Very well, but that shouldn't be your concern. As I said, there's a tool that fixes the code to match the configured standard. Just run it after you've changed the code.
You don't have to. We run the same test suite against different databases. Just run it against your favorite one. By default, the test suite is run against SQLite which does not require any additional setup.
Have a look at the existing test suite. They should give you good examples of how functional tests look like.
Usually you don't. Most of our functional tests are run with all drivers. |
OK, I added the functional test, which covers bindValue on a resource and is passing with this fix (and fails without it). This fix is currently not implemented for other drivers or for bindParam. The bindParam test (testBindParamProcessesStream) does not actually pass a resource (the form of fopen returns a string, not a resource). However, even if I passed the resettable resource into the bindParam function the bound variable was a string after the call, so could not be reset. I do not know if this is intentional or not or if it is consistent across other drivers, but it definitely complicates resetting the stream. bindParam was no actually used by the original doctrine scenario and is deprecated as far as I can tell. This could also be implemented for bindParam, but would need to change somewhat due to the use of reference variables. The resources array would need to be iterated immediately before the call to execute, with the variable type (is a resource) verified and stream positions recorded at this time. We could also consider doing this for the bindValue case to eliminate the possible modification of the resource position between the bindValue and execute calls. This would also eliminate one of the global variables. I think this is all that you asked me to do. Let's see what CI says. |
There hasn't been any activity on this pull request in the past 90 days, so it has been marked as stale and it will be closed automatically if no further activity occurs in the next 7 days. |
@mcurland Do you intend to continue your work? Do you need any more input from me? The CI is still red. |
I'm seeing one static CLI issue now at: As far as I know CI is passing for the original issue flagged here, which is with the PDO driver along with the 3 other similar drivers (PDO, IBMDB2, MySQL and PgSQL). However, the process seems to be aborting testing later drivers if an earlier one fails so I'm not getting CI feedback on the 5 drivers I believe to be fixed. I know I haven't done OCI8, SQLite3 (possibly affected by #5994) and SQLSrv drivers. Honestly I need some core team feedback on the approach I'm taking here before I spend another minute on it. The CI issues is that this is a problem with all of the drivers, not just PDO. I'm swamped on multiple other projects that I'm 100% responsible for (especially after new tasks resulting from a week long June meeting at ESTEC--I'm providing the primary modeling tool and related generative technologies for the https://mb4se.esa.int/OSMOSE_Main.html project and have major tech demonstrations in September and November and 2 little kids full time through the end of July while school is out). I've spent days on this already, including initial trackdown of the issue. I just don't have more days to burn trying to get the testing environments running locally for each driver. As a primary on this project I'm sure you or collaborators have local environments set up to test each of the drivers without waiting overnight for the CI process. This would let you add the 10-20 lines of code (mostly copied) in a few minutes per driver. This is a severe defect from the perspective of the full doctrine super project, so I don't think asking for a little collaboration on specific drivers is breaking PR protocol. This issue isn't blocking me (as much as I hate to replace individual vendor files in principal, fixing a symfony version and updating one file in my standard base container is a trivial build step). I can merge up to the working head as the branch is obviously well behind now (maybe the psalm hallucination will go away), but beyond that it might be a while before I have bandwidth to touch the last 3 drivers. |
Thank you for your response.
That's okay. Psalm is mainly a review tool for us. We are allowed to be smarter than the tool. ✌🏻 If we are certain that it reports a false positive, I can help you with making Psalm understand your code. And if this turns out to be a bug in Psalm, we can ignore the error and open a bug report in the Psalm repository. However, let's sort this out last. Fixing the failing tests should be the priority.

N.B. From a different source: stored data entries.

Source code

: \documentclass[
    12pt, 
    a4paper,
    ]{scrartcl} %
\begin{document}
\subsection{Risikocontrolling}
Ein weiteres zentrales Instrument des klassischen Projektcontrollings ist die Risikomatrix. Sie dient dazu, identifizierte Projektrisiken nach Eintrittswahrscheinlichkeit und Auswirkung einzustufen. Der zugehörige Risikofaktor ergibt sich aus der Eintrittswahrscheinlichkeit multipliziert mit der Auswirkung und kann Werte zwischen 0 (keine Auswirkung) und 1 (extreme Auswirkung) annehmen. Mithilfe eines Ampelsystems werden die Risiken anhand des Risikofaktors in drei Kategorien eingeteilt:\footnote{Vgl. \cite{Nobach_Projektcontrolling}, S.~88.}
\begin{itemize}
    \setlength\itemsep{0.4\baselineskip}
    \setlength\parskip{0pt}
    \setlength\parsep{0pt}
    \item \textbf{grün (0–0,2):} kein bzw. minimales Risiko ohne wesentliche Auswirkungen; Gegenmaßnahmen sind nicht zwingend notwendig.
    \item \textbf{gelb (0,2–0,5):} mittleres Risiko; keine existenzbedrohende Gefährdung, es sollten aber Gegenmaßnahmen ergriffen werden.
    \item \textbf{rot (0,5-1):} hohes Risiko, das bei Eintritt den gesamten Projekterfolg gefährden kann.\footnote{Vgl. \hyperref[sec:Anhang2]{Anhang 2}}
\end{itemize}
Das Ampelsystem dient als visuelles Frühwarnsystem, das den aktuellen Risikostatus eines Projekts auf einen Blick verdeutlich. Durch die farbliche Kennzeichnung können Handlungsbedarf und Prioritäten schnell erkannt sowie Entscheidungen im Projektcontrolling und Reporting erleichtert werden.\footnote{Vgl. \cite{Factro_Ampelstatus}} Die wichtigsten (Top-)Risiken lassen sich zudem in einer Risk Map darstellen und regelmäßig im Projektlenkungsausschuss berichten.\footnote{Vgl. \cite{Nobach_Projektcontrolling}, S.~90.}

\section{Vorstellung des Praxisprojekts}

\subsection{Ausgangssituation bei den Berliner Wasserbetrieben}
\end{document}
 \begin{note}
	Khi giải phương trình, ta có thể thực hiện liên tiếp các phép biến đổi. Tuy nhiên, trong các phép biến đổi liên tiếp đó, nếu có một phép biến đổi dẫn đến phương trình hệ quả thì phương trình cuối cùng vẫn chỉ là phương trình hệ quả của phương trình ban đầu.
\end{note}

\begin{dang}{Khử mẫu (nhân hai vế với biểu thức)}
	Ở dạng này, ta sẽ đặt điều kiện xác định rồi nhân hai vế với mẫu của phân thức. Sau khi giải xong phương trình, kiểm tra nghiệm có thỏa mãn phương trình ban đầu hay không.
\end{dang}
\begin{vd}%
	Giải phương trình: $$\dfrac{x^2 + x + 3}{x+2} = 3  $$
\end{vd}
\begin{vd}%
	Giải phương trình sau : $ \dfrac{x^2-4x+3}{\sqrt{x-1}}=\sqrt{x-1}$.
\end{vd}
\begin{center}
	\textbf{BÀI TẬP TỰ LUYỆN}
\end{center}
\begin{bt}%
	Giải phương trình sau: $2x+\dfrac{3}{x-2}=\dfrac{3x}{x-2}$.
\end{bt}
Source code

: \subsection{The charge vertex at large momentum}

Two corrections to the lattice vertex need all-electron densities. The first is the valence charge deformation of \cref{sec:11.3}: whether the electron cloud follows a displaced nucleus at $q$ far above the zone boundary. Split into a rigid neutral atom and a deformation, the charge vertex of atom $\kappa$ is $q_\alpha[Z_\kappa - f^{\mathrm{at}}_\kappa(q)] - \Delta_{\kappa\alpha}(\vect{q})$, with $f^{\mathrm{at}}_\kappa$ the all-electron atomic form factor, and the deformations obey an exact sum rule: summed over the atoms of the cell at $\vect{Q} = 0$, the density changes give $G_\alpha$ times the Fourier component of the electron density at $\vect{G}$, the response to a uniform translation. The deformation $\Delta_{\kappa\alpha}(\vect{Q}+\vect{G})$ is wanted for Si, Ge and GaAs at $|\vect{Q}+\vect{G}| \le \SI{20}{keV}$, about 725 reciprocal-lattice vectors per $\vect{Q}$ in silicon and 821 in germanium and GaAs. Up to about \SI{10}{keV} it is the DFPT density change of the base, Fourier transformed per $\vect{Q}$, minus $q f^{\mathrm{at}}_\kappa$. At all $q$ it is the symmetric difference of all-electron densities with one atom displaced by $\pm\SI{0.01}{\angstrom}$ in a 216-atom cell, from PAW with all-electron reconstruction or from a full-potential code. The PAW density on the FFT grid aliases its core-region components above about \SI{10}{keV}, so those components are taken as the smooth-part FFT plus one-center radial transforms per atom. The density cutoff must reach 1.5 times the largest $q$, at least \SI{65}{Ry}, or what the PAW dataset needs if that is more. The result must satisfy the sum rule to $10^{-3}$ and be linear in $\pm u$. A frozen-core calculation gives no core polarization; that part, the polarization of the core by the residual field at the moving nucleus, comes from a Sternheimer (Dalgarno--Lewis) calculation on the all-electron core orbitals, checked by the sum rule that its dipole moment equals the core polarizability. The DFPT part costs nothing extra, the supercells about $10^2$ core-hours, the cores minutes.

Okay, no worries. My initial problem with your PR was that you did not include a test which (given the little time that I can spend on open source) made it hard for me to understand what problem exactly you wanted to solve. You've delivered that test now and I thank you for that!
Heh, we all are. The Doctrine core team is maintaining this library in their freetime. I (like the other team members) have to prioritize payed work and family over unpaid work. That mainly means that I can help getting a change merged, but I'm not investigating or fixing bugs right away unless they block me personally.
I have a local PHP interpreter and Docker. That's all it takes to spin up an environment for running the tests and this is also what the CI uses to run them. But I realize that this could be documented better.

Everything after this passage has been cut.